夜行列車を使うような貧乏旅行でしたが、駅で出会ったバックパッカーと次の目的地を一緒に回ったり、ボヤ騒ぎを目の前で見たり、ベネチアで迷子になったり、ナポリで安くて絶品のピザを食べたり、とそのときだけの経験ができました。無鉄砲な旅は20代前半のあのときだからこそできたことだと思います。

そして、そうした思い出は誰にも奪うことができないし、消えることもありません。

高級バッグよりも楽しい思い出に使おう

ハイブランドのバッグや高級フレンチなど、世の中には高級なものやサービスがあふれています。
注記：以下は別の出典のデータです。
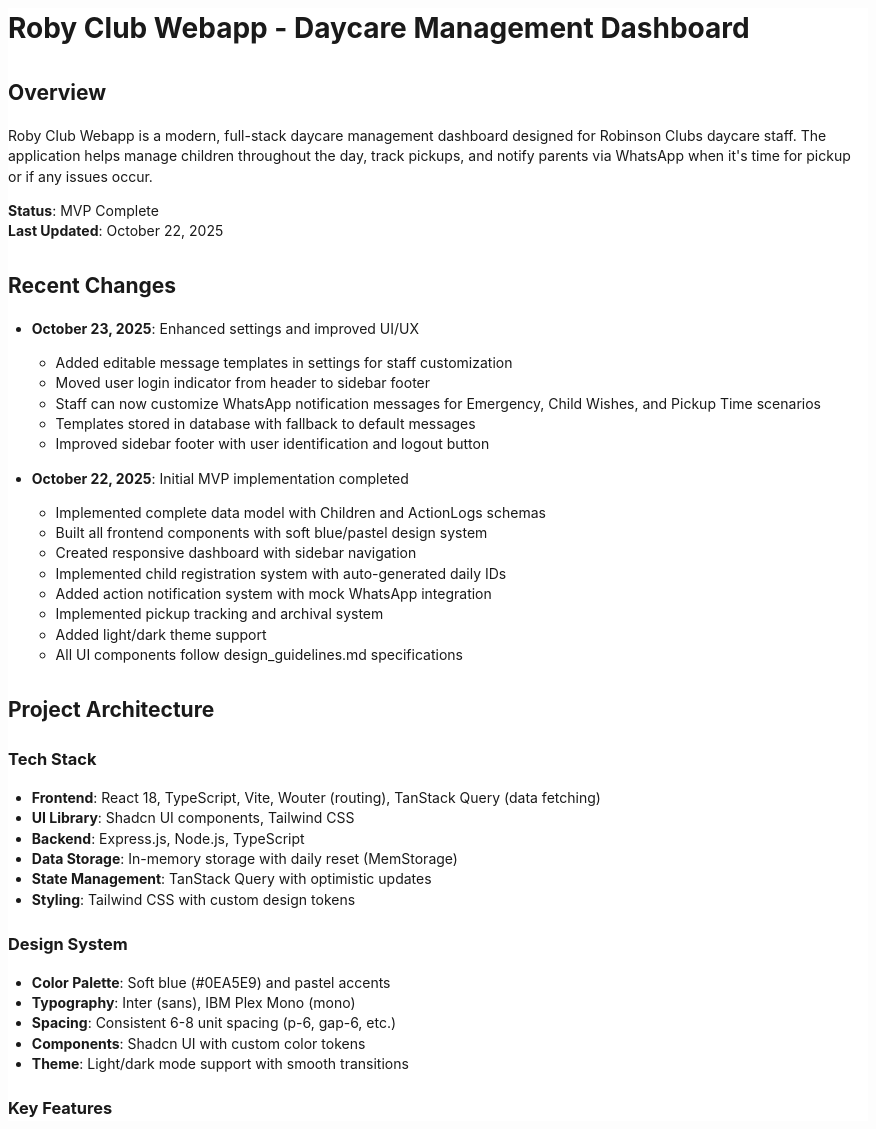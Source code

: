 # Roby Club Webapp - Daycare Management Dashboard

## Overview
Roby Club Webapp is a modern, full-stack daycare management dashboard designed for Robinson Clubs daycare staff. The application helps manage children throughout the day, track pickups, and notify parents via WhatsApp when it's time for pickup or if any issues occur.

**Status**: MVP Complete  
**Last Updated**: October 22, 2025

## Recent Changes
- **October 23, 2025**: Enhanced settings and improved UI/UX
  - Added editable message templates in settings for staff customization
  - Moved user login indicator from header to sidebar footer
  - Staff can now customize WhatsApp notification messages for Emergency, Child Wishes, and Pickup Time scenarios
  - Templates stored in database with fallback to default messages
  - Improved sidebar footer with user identification and logout button

- **October 22, 2025**: Initial MVP implementation completed
  - Implemented complete data model with Children and ActionLogs schemas
  - Built all frontend components with soft blue/pastel design system
  - Created responsive dashboard with sidebar navigation
  - Implemented child registration system with auto-generated daily IDs
  - Added action notification system with mock WhatsApp integration
  - Implemented pickup tracking and archival system
  - Added light/dark theme support
  - All UI components follow design_guidelines.md specifications

## Project Architecture

### Tech Stack
- **Frontend**: React 18, TypeScript, Vite, Wouter (routing), TanStack Query (data fetching)
- **UI Library**: Shadcn UI components, Tailwind CSS
- **Backend**: Express.js, Node.js, TypeScript
- **Data Storage**: In-memory storage with daily reset (MemStorage)
- **State Management**: TanStack Query with optimistic updates
- **Styling**: Tailwind CSS with custom design tokens

### Design System
- **Color Palette**: Soft blue (#0EA5E9) and pastel accents
- **Typography**: Inter (sans), IBM Plex Mono (mono)
- **Spacing**: Consistent 6-8 unit spacing (p-6, gap-6, etc.)
- **Components**: Shadcn UI with custom color tokens
- **Theme**: Light/dark mode support with smooth transitions

### Key Features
しかし、それ以上に価値があるのは、あなたにとって楽しいと思える経験ではないでしょうか。価格に左右されることなく、自分の心が喜ぶことにお金を使いたいですね。

まとめ

2011年3月11日、東日本大震災で避難した人々が被災した自宅に戻り、最初に探したのは思い出の写真やアルバムだった、という逸話を聞いたことがあります。

DIE WITH ZEROで語られていたことも同じことです。

人は思い出がないと生きていけないようです。手にしたお金は、自分たちの思い出作りに使う、というのはもっとも生きるお金の使い方ということになるのかもしれません。

それでは、今回も最後までご覧いただきありがとうございました。この記事がどなたかの役に立てば嬉しいです。